16.夜の愉しみ

TLTSA16

師走といえども、忙しいという言葉が飛び交い始めたのは十一月のことだ。この季節になると、たった数日の正月休みのために、なぜこんなにみんなせわしなく働かねばならないのか、と腹立たしく思うけれども、これももはや日本の伝統なのかもしれない。今日も前の予定が押して、香水の発表会に出席できなかった。新しい担当者と挨拶をするいいチャンスだったのに。

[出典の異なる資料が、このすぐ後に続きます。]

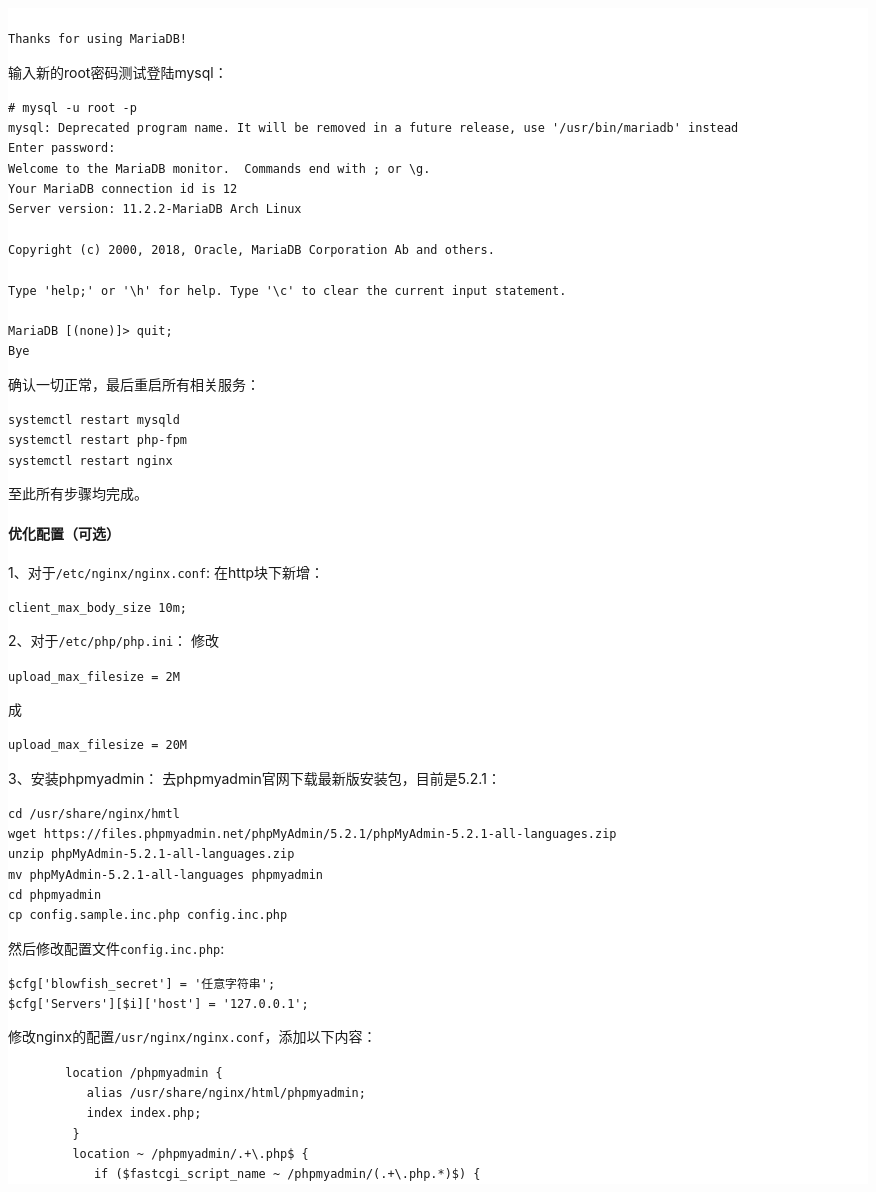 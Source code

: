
 ```

Thanks for using MariaDB!
```
输入新的root密码测试登陆mysql：
```
# mysql -u root -p
mysql: Deprecated program name. It will be removed in a future release, use '/usr/bin/mariadb' instead
Enter password: 
Welcome to the MariaDB monitor.  Commands end with ; or \g.
Your MariaDB connection id is 12
Server version: 11.2.2-MariaDB Arch Linux

Copyright (c) 2000, 2018, Oracle, MariaDB Corporation Ab and others.

Type 'help;' or '\h' for help. Type '\c' to clear the current input statement.

MariaDB [(none)]> quit;
Bye
```
确认一切正常，最后重启所有相关服务：
```
systemctl restart mysqld
systemctl restart php-fpm
systemctl restart nginx
```
至此所有步骤均完成。

#### 优化配置（可选）
1、对于`/etc/nginx/nginx.conf`:
在http块下新增：
```
client_max_body_size 10m;
```
2、对于`/etc/php/php.ini`：
修改
```
upload_max_filesize = 2M
```
成
```
upload_max_filesize = 20M
```
3、安装phpmyadmin：
去phpmyadmin官网下载最新版安装包，目前是5.2.1：
```
cd /usr/share/nginx/hmtl
wget https://files.phpmyadmin.net/phpMyAdmin/5.2.1/phpMyAdmin-5.2.1-all-languages.zip
unzip phpMyAdmin-5.2.1-all-languages.zip
mv phpMyAdmin-5.2.1-all-languages phpmyadmin
cd phpmyadmin
cp config.sample.inc.php config.inc.php
```
然后修改配置文件`config.inc.php`:
```
$cfg['blowfish_secret'] = '任意字符串';
$cfg['Servers'][$i]['host'] = '127.0.0.1';
```
修改nginx的配置`/usr/nginx/nginx.conf`，添加以下内容：
```
        location /phpmyadmin {
           alias /usr/share/nginx/html/phpmyadmin;
           index index.php;
         }
         location ~ /phpmyadmin/.+\.php$ {
            if ($fastcgi_script_name ~ /phpmyadmin/(.+\.php.*)$) {
```

  [1]: https://img-tama-guru.oss-cn-hongkong.aliyuncs.com/2023/11/30/6567f220cd216.png
  [2]: https://img-tama-guru.oss-cn-hongkong.aliyuncs.com/2023/11/30/6567f6f37060a.png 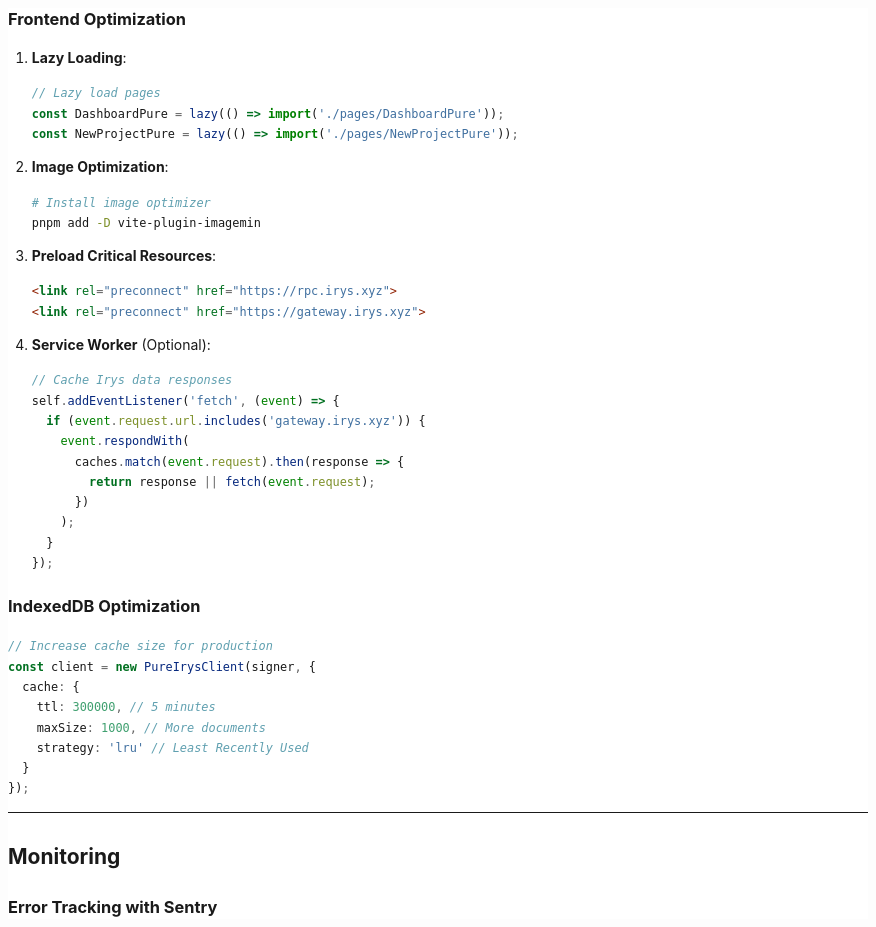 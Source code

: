 ### Frontend Optimization

1. **Lazy Loading**:
   ```typescript
   // Lazy load pages
   const DashboardPure = lazy(() => import('./pages/DashboardPure'));
   const NewProjectPure = lazy(() => import('./pages/NewProjectPure'));
   ```

2. **Image Optimization**:
   ```bash
   # Install image optimizer
   pnpm add -D vite-plugin-imagemin
   ```

3. **Preload Critical Resources**:
   ```html
   <link rel="preconnect" href="https://rpc.irys.xyz">
   <link rel="preconnect" href="https://gateway.irys.xyz">
   ```

4. **Service Worker** (Optional):
   ```typescript
   // Cache Irys data responses
   self.addEventListener('fetch', (event) => {
     if (event.request.url.includes('gateway.irys.xyz')) {
       event.respondWith(
         caches.match(event.request).then(response => {
           return response || fetch(event.request);
         })
       );
     }
   });
   ```

### IndexedDB Optimization

```typescript
// Increase cache size for production
const client = new PureIrysClient(signer, {
  cache: {
    ttl: 300000, // 5 minutes
    maxSize: 1000, // More documents
    strategy: 'lru' // Least Recently Used
  }
});
```

---

## Monitoring

### Error Tracking with Sentry
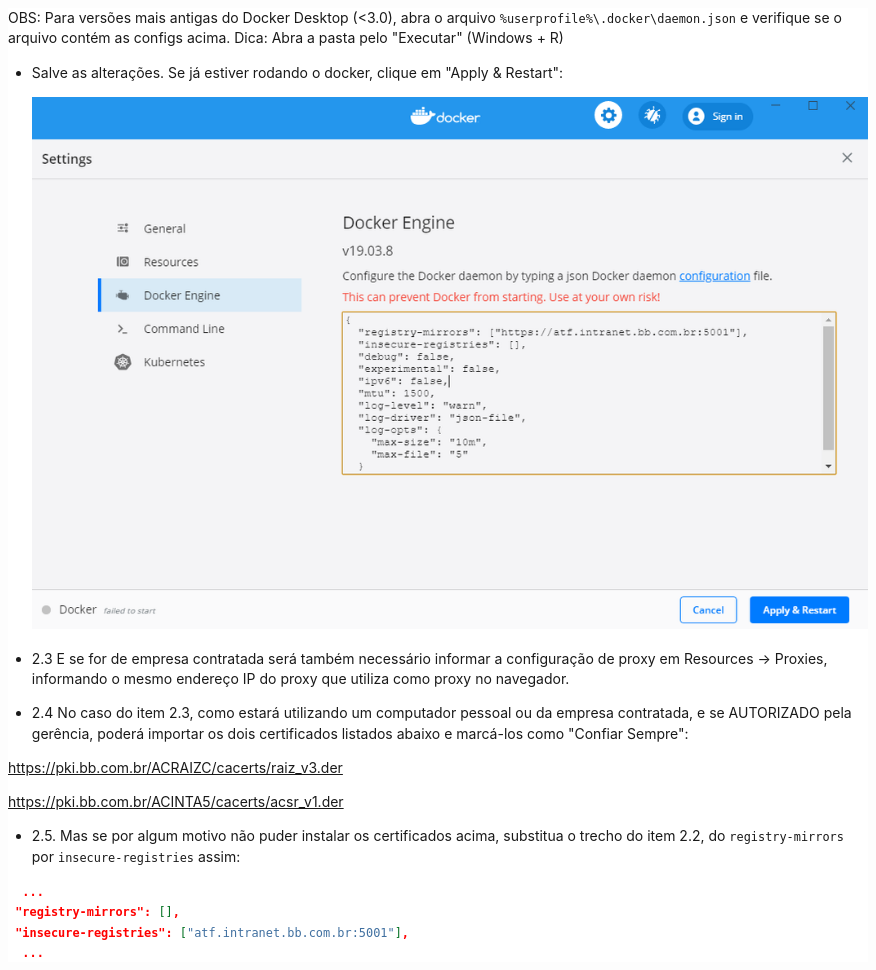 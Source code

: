 OBS: Para versões mais antigas do Docker Desktop (<3.0), abra o arquivo `%userprofile%\.docker\daemon.json` e verifique se o arquivo contém as configs acima. Dica: Abra a pasta pelo "Executar" (Windows + R)

 - Salve as alterações. Se já estiver rodando o docker, clique em "Apply & Restart":

    ![ ](./docker-win-02.png)

- 2.3 E se for de empresa contratada será também necessário informar a configuração de proxy em Resources -> Proxies, informando o mesmo endereço IP do proxy que utiliza como proxy no navegador.

- 2.4 No caso do item 2.3, como estará utilizando um computador pessoal ou da empresa contratada, e se AUTORIZADO pela gerência, poderá importar os dois certificados listados abaixo e marcá-los como "Confiar Sempre":

https://pki.bb.com.br/ACRAIZC/cacerts/raiz_v3.der

https://pki.bb.com.br/ACINTA5/cacerts/acsr_v1.der

- 2.5. Mas se por algum motivo não puder instalar os certificados acima, substitua o trecho do item 2.2, do `registry-mirrors` por `insecure-registries` assim: 
```json
  ...
 "registry-mirrors": [],
 "insecure-registries": ["atf.intranet.bb.com.br:5001"],
  ...
 ```


[^1]: [👍👎](http://feedback.dev.intranet.bb.com.br/?origem=roteiros&url_origem=fontes.intranet.bb.com.br/dev/publico/roteiros/-/blob/master/docker/DockerVPN.md&internalidade=docker/DockerVPN)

最近の数少ない愉しみは、眠る前に映画を観ること、本を読むこと。そうして頭の緊張を緩めてから眠りにつく。特にいまは、瀬戸内晴美の『夏の終り』に夢中だ。この小説の主要な登場たちは、巻末におかれた竹西寛子氏の解説からひくと、「生活者としての内的秩序が、いわゆる良識ある生活とは重なり合わぬ」者たち、と説明されているが、瀬戸内晴美の小説が好きかどうかは別にして、私自身も主人公たちと同じく重なり合わぬ者であるがゆえ、感情移入をあまりしない私にしてはめずらしく心引き寄せられ読んでいる。あと数十ページで読了するが、瀬戸内晴美の他の本も読んでみたい。期待はしていないが、興味がある。